1. A Rent Roll Contains a Mine of Useful Property and Tenant Information
Like a payroll contains information about employees, a rent roll collects data about income-producing properties, but it works in reverse because a rent roll is more about getting money in than paying out.
A rent roll will usually include the basic data about each property, unit and/or the broader portfolio. There could also be details about current tenants, their leases, and the status of each.

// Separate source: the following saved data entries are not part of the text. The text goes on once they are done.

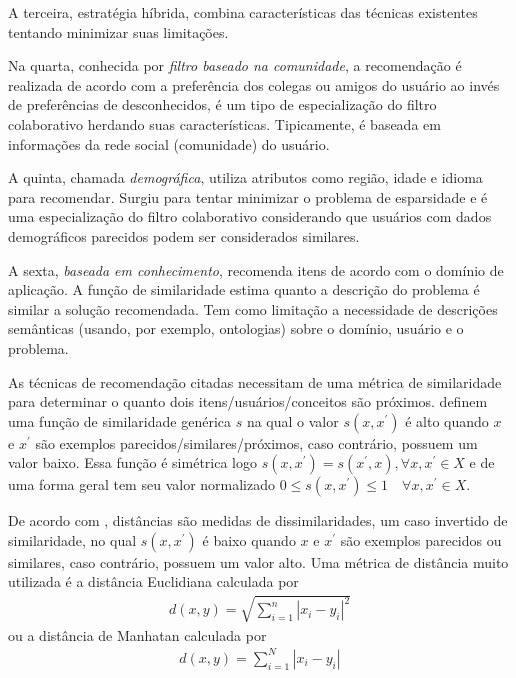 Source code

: A terceira, estratégia híbrida, combina características das técnicas existentes tentando minimizar suas limitações.

Na quarta, conhecida por \emph{filtro baseado na comunidade}, a recomendação é realizada de acordo com a preferência dos colegas ou amigos do usuário ao invés de preferências de desconhecidos, é um tipo de especialização do filtro colaborativo herdando suas características. Tipicamente, é baseada em informações da rede social (comunidade) do usuário.

A quinta, chamada \emph{demográfica}, utiliza atributos como região, idade e idioma para recomendar. Surgiu para tentar minimizar o problema de esparsidade e é uma especialização do filtro colaborativo considerando que usuários com dados demográficos parecidos podem ser considerados similares.

A sexta, \emph{baseada em conhecimento}, recomenda itens de acordo com o domínio de aplicação. A função de similaridade estima quanto a descrição do problema é similar a solução recomendada. Tem como limitação a necessidade de descrições semânticas (usando, por exemplo, ontologias) sobre o domínio, usuário e o problema.

As técnicas de recomendação citadas necessitam de uma métrica de similaridade para determinar o quanto dois itens/usuários/conceitos são próximos.  definem uma função de similaridade genérica \(s\) na qual o valor \(s(x,x^{'})\) é alto quando \(x\) e \(x^{'}\) são exemplos parecidos/similares/próximos, caso contrário, possuem um valor baixo. Essa função é simétrica logo \(s(x,x^{'}) = s(x^{'},x), \forall x,x^{'} \in X\) e de uma forma geral tem seu valor normalizado \(0 \leq s(x,x^{'}) \leq 1 \quad \forall x,x^{'} \in X\).

De acordo com , distâncias são medidas de dissimilaridades, um caso invertido de similaridade, no qual \(s(x,x^{'})\) é baixo quando \(x\) e \(x^{'}\) são exemplos parecidos ou similares, caso contrário, possuem um valor alto. Uma métrica de distância muito utilizada é a distância Euclidiana \cite{Deza2009} calculada por
\begin{align}
d(x,y) = \sqrt{  \sum\limits_{i=1}^{n} |x_{i} - y_{i}|^{2} } \label{dist_euclidiana}
\end{align}
ou a distância de Manhatan \cite{Deza2009} calculada por
\begin{align}
d(x, y) = \sum\limits_{i=1}^{N} |x_{i} - y_{i}|\label{dist_manhattan}
\end{align}

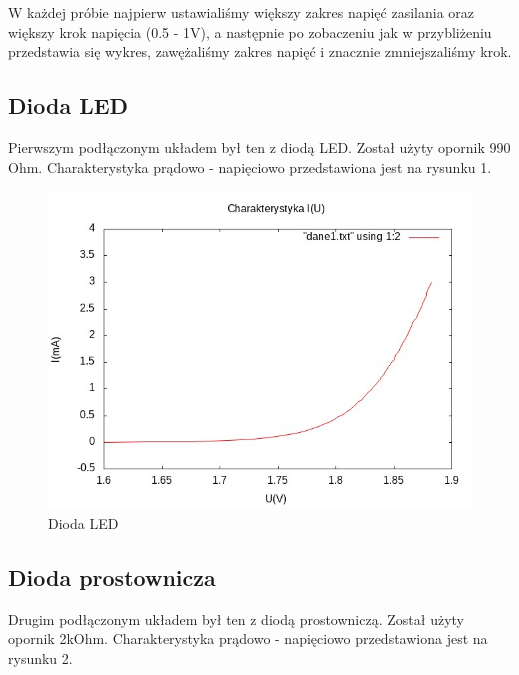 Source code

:\documentclass[a4paper,11pt]{article}
\begin{document}
W każdej próbie najpierw ustawialiśmy większy zakres napięć zasilania oraz większy krok napięcia (0.5 - 1V), a następnie po zobaczeniu jak w przybliżeniu przedstawia się wykres, zawężaliśmy zakres napięć i znacznie zmniejszaliśmy krok.

\subsection{Dioda LED}

Pierwszym podłączonym układem był ten z diodą LED. Został użyty opornik 990 Ohm. Charakterystyka prądowo - napięciowo przedstawiona jest na rysunku 1.

\begin{figure}[ht]
 \begin{center}
  \includegraphics[width=12cm]{wykres1}
 \end{center}
 \caption{Dioda LED}
\end{figure}

\subsection{Dioda prostownicza}

Drugim podłączonym układem był ten z diodą prostowniczą. Został użyty opornik 2kOhm. Charakterystyka prądowo - napięciowo przedstawiona jest na rysunku 2.
\end{document}
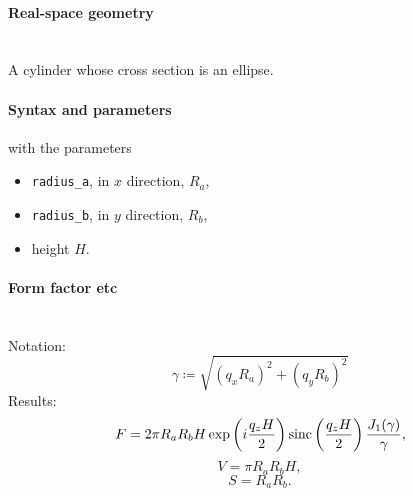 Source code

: \paragraph{Real-space geometry}\strut\\
A cylinder whose cross section is an ellipse.

\begin{figure}[h]
\hfill
{}
\hfill
{}
\hfill
{}
\hfill
\end{figure}

\paragraph{Syntax and parameters}
\begin{quote}
\end{quote}
with the parameters
\begin{itemize}
\item \texttt{radius\_a}, in $x$ direction, $R_a$,
\item \texttt{radius\_b}, in $y$ direction, $R_b$,
\item height $H$.
\end{itemize}


\paragraph{Form factor etc}\strut\\
Notation:
\begin{equation*}
  \gamma \coloneqq \sqrt{(q_x R_a)^2+(q_y R_b)^2}  
\end{equation*}
Results:
\begin{equation*}
F = 2\pi R_a R_b H \exp\left(i\frac{q_z H}{2}\right)
   \operatorname{sinc}\left(\frac{q_z H}{2}\right) \frac{J_1(\gamma)}{\gamma},
\end{equation*}
\begin{equation*}
  V = \pi R_a R_bH,
\end{equation*}
\begin{equation*}
  S = R_a R_b.
\end{equation*}


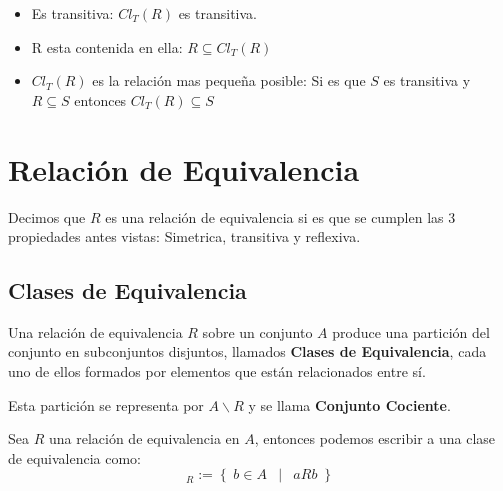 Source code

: \documentclass[12pt, fleqn]{report}                             %
\DeclareMathOperator \Space     {\quad}                         %
\DeclareMathOperator \MiniSpace {\;}                            %
\newcommand \Such           {\MiniSpace | \MiniSpace}           %
\theoremstyle{break}                                            %
\newcommand{\Set}[1]            {\left\{ \; #1 \; \right\}}     %
\begin{document}
                \begin{itemize}
                    \item Es transitiva: $Cl_T(R)$ es transitiva. 
                    \item R esta contenida en ella: $R \subseteq Cl_T(R)$
                    \item $Cl_T(R)$ es la relación mas pequeña posible: 
                    Si es que $S$ es transitiva y $R \subseteq S$ entonces $Cl_T(R) \subseteq S$
                \end{itemize}


        \clearpage
        \section{Relación de Equivalencia}
            Decimos que $R$ es una relación de equivalencia si es que se cumplen las 3
            propiedades antes vistas: Simetrica, transitiva y reflexiva.


            \subsection{Clases de Equivalencia}

                Una relación de equivalencia $R$ sobre un conjunto $A$ produce una partición
                del conjunto en subconjuntos disjuntos, llamados \textbf{Clases de
                Equivalencia}, cada uno de ellos formados por elementos que están
                relacionados entre sí.

                Esta partición se representa por $A \backslash R$ y se llama
                \textbf{Conjunto Cociente}.

                Sea $R$ una relación de equivalencia en $A$, entonces podemos escribir
                a una clase de equivalencia como:
                \begin{equation*}
                    [a]_R := \Set{ b \in A \Such a R b}
                \end{equation*} 


\end{document}

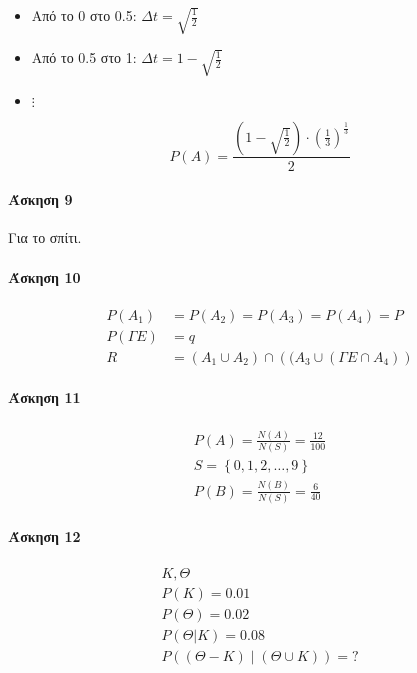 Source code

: \documentclass[11pt,a4paper,titlepage,draft]{article}
\begin{document}
\begin{itemize}
\item Από το 0 στο 0.5: \(\Delta t = \sqrt{\frac{1}{2}} \)
\item Από το 0.5 στο 1: \(\Delta t = 1-\sqrt{\frac{1}{2}} \)
\item \(\vdots\)
\end{itemize}

\[ 
P(A)=\frac{(1-\sqrt{\frac{1}{2}})\cdot\left( \frac{1}{3} \right)^\frac{1}{3}}{2}
\]

\paragraph{Άσκηση 9}
Για το σπίτι.

\paragraph{Άσκηση 10}

\begin{align*}
P(A_1)&=P(A_2)=P(A_3)=P(A_4)=P \\
P( \Gamma E) &= q \\
R &= (A_1 \cup A_2) \cap \left( (A_3 \cup (  \Gamma E \cap A_4)  \right)
\end{align*}

\paragraph{Άσκηση 11}
\begin{gather*}
P(A) = \frac{N(A)}{N(S)} = \frac{12}{100} \\
S =  \left\lbrace 0,1,2,\dots,9 \right\rbrace \\
P(B) = \frac{N(B)}{N(S)} = \frac{6}{40}
\end{gather*}

\paragraph{Άσκηση 12}
\begin{gather*}
K, \Theta\\
P(K) = 0.01 \\
P(\Theta) = 0.02 \\
P(\Theta | K) = 0.08 \\
P \left(  (\Theta - K) \middle| (\Theta \cup K) \right) = ?
\end{gather*}
\end{document}
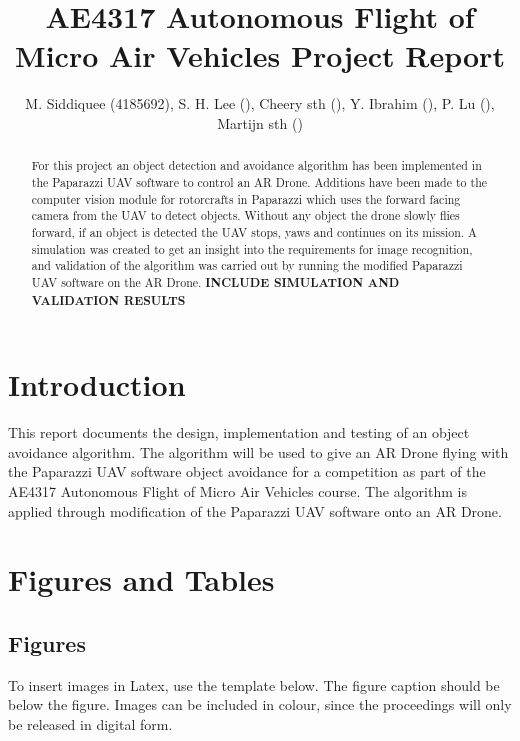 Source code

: \documentclass{article}
\title{AE4317 Autonomous Flight of Micro Air Vehicles Project Report}
\author{M. Siddiquee (4185692), S. H. Lee (), Cheery sth (), Y. Ibrahim (), P. Lu (), Martijn sth ()}
\begin{document}
\maketitle

\begin{abstract}
For this project an object detection and avoidance algorithm has been implemented in the Paparazzi UAV software to control an AR Drone. Additions have been made to the computer vision module for rotorcrafts in Paparazzi which uses the forward facing camera from the UAV to detect objects. Without any object the drone slowly flies forward, if an object is detected the UAV stops, yaws and continues on its mission. A simulation was created to get an insight into the requirements for image recognition, and validation of the algorithm was carried out by running the modified Paparazzi UAV software on the AR Drone. \textbf{INCLUDE SIMULATION AND VALIDATION RESULTS}
\end{abstract}

\section{Introduction} \label{section:introduction}


This report documents the design, implementation and testing of an object avoidance algorithm. The algorithm will be used to give an AR Drone flying with the Paparazzi UAV software object avoidance for a competition as part of the AE4317 Autonomous Flight of Micro Air Vehicles course. The algorithm is applied through modification of the Paparazzi UAV software onto an AR Drone.


\section{Figures and Tables}
\subsection{Figures}
To insert images in Latex, use the template below. The figure caption should be below the figure. Images can be included in colour, since the proceedings will only be released in digital form. 
\end{document}
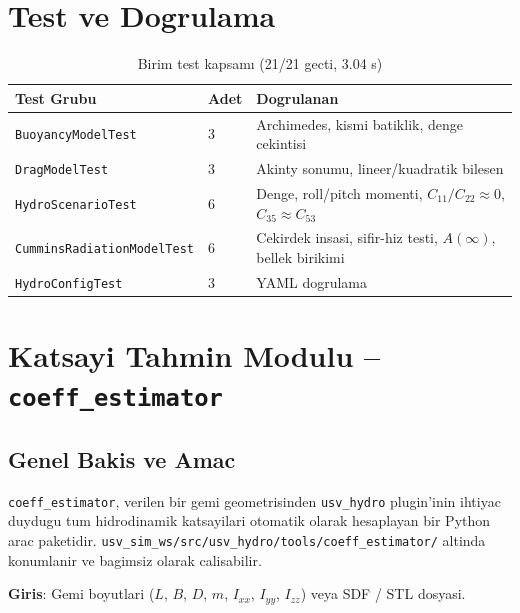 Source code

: \documentclass[12pt,a4paper]{article}
\begin{document}
\section{Test ve Dogrulama}

\begin{table}[H]
  \centering
  \caption{Birim test kapsamı (21/21 gecti, 3.04 s)}
  \begin{tabularx}{\linewidth}{llX}
    \toprule
    \textbf{Test Grubu} & \textbf{Adet} & \textbf{Dogrulanan} \\
    \midrule
    \texttt{BuoyancyModelTest}         & 3 & Archimedes, kismi batiklik, denge cekintisi \\
    \texttt{DragModelTest}             & 3 & Akinty sonumu, lineer/kuadratik bilesen \\
    \texttt{HydroScenarioTest}         & 6 & Denge, roll/pitch momenti, $C_{11}/C_{22}\approx0$, $C_{35}\approx C_{53}$ \\
    \texttt{CumminsRadiationModelTest} & 6 & Cekirdek insasi, sifir-hiz testi, $A(\infty)$, bellek birikimi \\
    \texttt{HydroConfigTest}           & 3 & YAML dogrulama \\
    \bottomrule
  \end{tabularx}
\end{table}

\section{Katsayi Tahmin Modulu -- \texttt{coeff\_estimator}}

\subsection{Genel Bakis ve Amac}

\texttt{coeff\_estimator}, verilen bir gemi geometrisinden
\texttt{usv\_hydro} plugin'inin ihtiyac duydugu tum hidrodinamik
katsayilari otomatik olarak hesaplayan bir Python arac paketidir.
\texttt{usv\_sim\_ws/src/usv\_hydro/tools/coeff\_estimator/} altinda
konumlanir ve bagimsiz olarak calisabilir.

\textbf{Giris}: Gemi boyutlari ($L$, $B$, $D$, $m$, $I_{xx}$, $I_{yy}$, $I_{zz}$)
veya SDF / STL dosyasi.
\end{document}
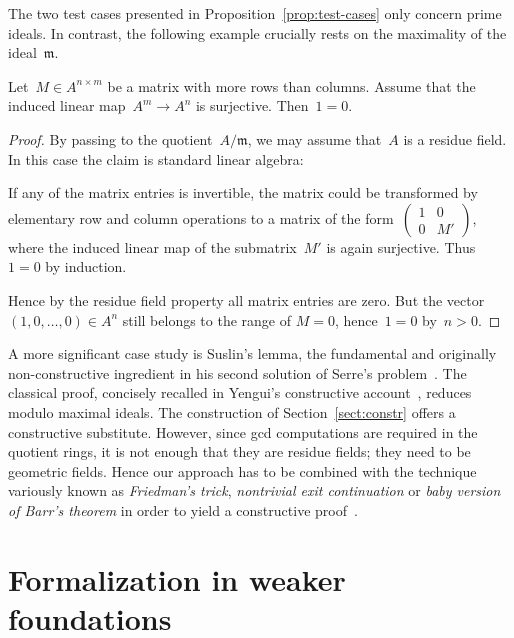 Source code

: \documentclass[envcountsect,envcountsame,runningheads]{llncs}
\newcommand{\mmm}{\mathfrak{m}}
\renewcommand{\_}{\mathpunct{.}\,}
\begin{document}
The two test cases presented in Proposition~\ref{prop:test-cases} only concern
prime ideals. In contrast, the following example crucially rests on the
maximality of the ideal~$\mmm$.

\begin{proposition}\label{prop:surj-matrix}Let~$M \in A^{n \times m}$ be a matrix with more rows than
columns. Assume that the induced linear map~$A^m \to A^n$ is surjective.
Then~$1 = 0$.
\end{proposition}

\begin{proof}By passing to the quotient~$A/\mmm$, we may assume that~$A$ is a
residue field. In this case the claim is standard linear algebra:

If any of the matrix entries
is invertible, the matrix could be transformed by elementary row and
column operations to a matrix of the form~$\left(\begin{smallmatrix}1 & 0 \\ 0 &
M'\end{smallmatrix}\right)$, where the induced linear map of the submatrix~$M'$ is again
surjective. Thus~$1 = 0$ by induction.

Hence by the residue field property all matrix entries are zero.
But the vector $(1,0,\ldots,0)\in A^n$ still
belongs to the range of $M=0$, hence~$1=0$ by~$n > 0$.
\end{proof}

\begin{remark}\label{rem:suslin}
A more significant case study is Suslin's lemma, the fundamental and originally
non-constructive ingredient in his second solution of Serre's
problem~\cite{suslin:structure}. The classical proof, concisely recalled in
Yengui's constructive account~\cite{yengui:maximal}, reduces modulo
maximal ideals. The construction of Section~\ref{sect:constr} offers a
constructive substitute. However, since gcd computations
are required in the quotient rings, it is not enough that they are residue
fields; they need to be geometric fields. Hence our approach has to be combined
with the technique variously known as \emph{Friedman's trick}, \emph{nontrivial
exit continuation} or \emph{baby version of Barr's theorem} in order to yield a
constructive
proof~\cite{friedman:trick,murthy:classical-proofs,barr:without-points,blechschmidt:generalized-spaces}.
\end{remark}


\section{Formalization in weaker foundations}
\label{sect:arithmetization}
\end{document}
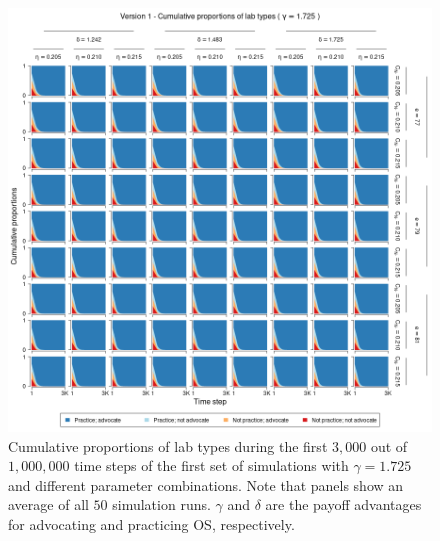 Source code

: \documentclass[meta, authordate]{jote-new-article}
\begin{document}
\begin{figure}
  \begin{fullwidth}
    \centering
    \includegraphics[width=\textwidth]{v1_pro_plot_sens_payypro1.725.png}
    \caption{Cumulative proportions of lab types during the first $3,000$ out of $1,000,000$ time steps of the first set of simulations with $\gamma=1.725$ and different parameter combinations. Note that panels show an average of all $50$ simulation runs. $\gamma$ and $\delta$ are the payoff advantages for advocating and practicing OS, respectively.}
    \label{fig:v1_pro_plot_sens_payypro1.725}
  \end{fullwidth}
\end{figure}
%
%
\end{document}
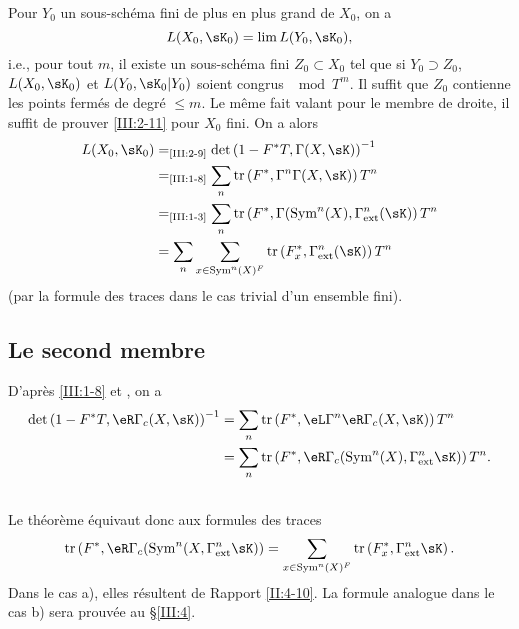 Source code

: Pour $Y_0$ un sous-schéma fini de plus en plus grand de $X_0$, on a 
\[
  L(X_0,\sK_0) = \lim L(Y_0,\sK_0) \text{,}
\]
i.e., pour tout $m$, il existe un sous-schéma fini $Z_0\subset X_0$ tel que 
si $Y_0\supset Z_0$, $L(X_0,\sK_0)$ et $L(Y_0,\sK_0|Y_0)$ soient congrus 
$\mod T^m$. 
Il suffit que $Z_0$ contienne les points fermés de degré $\leqslant m$. 
Le même fait valant pour le membre de droite, il suffit de prouver 
\ref{III:2-11} pour $X_0$ fini. On a alors 
\begin{align*}
  L(X_0,\sK_0) 
    &=_\text{\ref{III:2-9}} \det\left(1-F^* T,\Gamma(X,\sK)\right)^{-1} \\
    &=_\text{\ref{III:1-8}} \sum_n \tr\left(F^*,\Gamma^n \Gamma(X,\sK)\right) T^n \\
    &=_\text{\ref{III:1-3}} \sum_n \tr\left(F^*,\Gamma(\operatorname{Sym}^n(X),\Gamma_\text{ext}^n(\sK)\right) T^n \\
    &= \sum_n \sum_{x\in \operatorname{Sym}^n(X)^F} \tr\left(F_x^*,\Gamma_\text{ext}^n(\sK)\right) T^n
\end{align*}
(par la formule des traces dans le cas trivial d'un ensemble fini). 





\subsection{Le second membre}\label{III:2-12}

D'après \ref{III:1-8} et \cite[XVII 5.5.12]{sga4}, on a 
\begin{align*}
  \det\left(1-F^* T,\eR\Gamma_c(X,\sK)\right)^{-1} 
    &= \sum_n \tr\left(F^*,\eL\Gamma^n\eR\Gamma_c(X,\sK)\right) T^n \\
    &= \sum_n \tr\left(F^*,\eR\Gamma_c(\operatorname{Sym}^n(X),\Gamma_\text{ext}^n\sK)\right) T^n \text{.}
\end{align*}





\subsection{}\label{III:2-13}

Le théorème équivaut donc aux formules des traces 
\[
  \tr\left(F^*,\eR\Gamma_c(\operatorname{Sym}^n(X,\Gamma_\text{ext}^n \sK)\right) = \sum_{x\in\operatorname{Sym}^n(X)^F} \tr\left(F_x^*,\Gamma_\text{ext}^n\sK\right) \text{.}
\]
Dans le cas a), elles résultent de Rapport \ref{II:4-10}. La formule 
analogue dans le cas b) sera prouvée au \S\ref{III:4}.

2. A Rent Roll Shows Current Property Performance
A commercial real estate broker uses a rent roll to gain a snapshot of a property’s current cashflow and tenant behavior. This information can help to identify possible problems and also opportunities for increasing cashflow. A rent roll typically includes:
- Average monthly and annual income
- Vacancy rates
- Which tenants pay on time, and which are delinquent
- Expenditure on, for example, maintenance for each unit or property, and how often
3. A Rent Roll Identifies Problem Tenants
Successful property investments rely on good tenants to work well. A rent roll provides an early warning to a property manager that a tenant is having trouble paying the rent, on time or at all. This allows them to act early and avoid costly eviction processes.
4. A Rent Roll is a Predictor of Future Property Performance
Before making a purchase, commercial real estate investors want an idea of a property’s potential performance in terms of rentals and positive returns.
Brokers can use rent roll data to assess whether a specific property is going to bring in a good profit in future.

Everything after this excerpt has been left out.